#### [YOUR OBJECTIVE]
Copy each line below that includes "Eryilmaz".

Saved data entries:
○ ○ ○

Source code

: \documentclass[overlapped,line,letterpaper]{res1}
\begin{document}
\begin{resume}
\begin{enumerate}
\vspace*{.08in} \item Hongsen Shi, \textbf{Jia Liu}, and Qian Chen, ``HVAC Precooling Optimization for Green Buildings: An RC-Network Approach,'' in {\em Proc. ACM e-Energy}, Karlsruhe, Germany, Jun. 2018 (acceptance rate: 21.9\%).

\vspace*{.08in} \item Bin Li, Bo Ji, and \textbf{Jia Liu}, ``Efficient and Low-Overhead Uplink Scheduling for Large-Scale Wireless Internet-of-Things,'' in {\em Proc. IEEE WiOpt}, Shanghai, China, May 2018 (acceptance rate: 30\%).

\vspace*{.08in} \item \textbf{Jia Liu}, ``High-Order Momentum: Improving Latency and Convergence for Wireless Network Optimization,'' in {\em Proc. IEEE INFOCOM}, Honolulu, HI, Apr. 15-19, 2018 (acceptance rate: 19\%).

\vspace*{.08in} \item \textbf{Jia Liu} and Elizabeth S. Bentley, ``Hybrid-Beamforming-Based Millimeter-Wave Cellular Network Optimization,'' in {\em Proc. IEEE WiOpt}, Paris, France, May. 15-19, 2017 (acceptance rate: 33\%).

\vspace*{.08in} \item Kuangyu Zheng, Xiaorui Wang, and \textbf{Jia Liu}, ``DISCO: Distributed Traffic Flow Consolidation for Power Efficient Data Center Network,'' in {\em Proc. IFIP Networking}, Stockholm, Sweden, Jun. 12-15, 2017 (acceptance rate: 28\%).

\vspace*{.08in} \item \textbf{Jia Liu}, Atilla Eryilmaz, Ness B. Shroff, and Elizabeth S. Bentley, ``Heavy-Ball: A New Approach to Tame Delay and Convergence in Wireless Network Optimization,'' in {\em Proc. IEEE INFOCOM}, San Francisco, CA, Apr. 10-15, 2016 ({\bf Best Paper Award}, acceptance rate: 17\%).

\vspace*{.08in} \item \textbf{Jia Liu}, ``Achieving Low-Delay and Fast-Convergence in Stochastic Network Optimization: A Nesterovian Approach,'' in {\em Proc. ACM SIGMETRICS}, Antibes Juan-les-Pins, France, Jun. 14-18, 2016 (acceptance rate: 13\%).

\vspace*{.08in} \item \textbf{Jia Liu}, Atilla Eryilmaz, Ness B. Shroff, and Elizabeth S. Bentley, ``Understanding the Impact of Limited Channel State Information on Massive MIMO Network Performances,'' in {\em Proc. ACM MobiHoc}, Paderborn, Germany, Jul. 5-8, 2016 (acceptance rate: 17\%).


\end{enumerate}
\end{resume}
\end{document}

○ ○ ○

#### [SOLUTION TO THIS EXERCISE]
\vspace*{.08in} \item \textbf{Jia Liu}, Atilla Eryilmaz, Ness B. Shroff, and Elizabeth S. Bentley, ``Heavy-Ball: A New Approach to Tame Delay and Convergence in Wireless Network Optimization,'' in {\em Proc. IEEE INFOCOM}, San Francisco, CA, Apr. 10-15, 2016 ({\bf Best Paper Award}, acceptance rate: 17\%).
\vspace*{.08in} \item \textbf{Jia Liu}, Atilla Eryilmaz, Ness B. Shroff, and Elizabeth S. Bentley, ``Understanding the Impact of Limited Channel State Information on Massive MIMO Network Performances,'' in {\em Proc. ACM MobiHoc}, Paderborn, Germany, Jul. 5-8, 2016 (acceptance rate: 17\%).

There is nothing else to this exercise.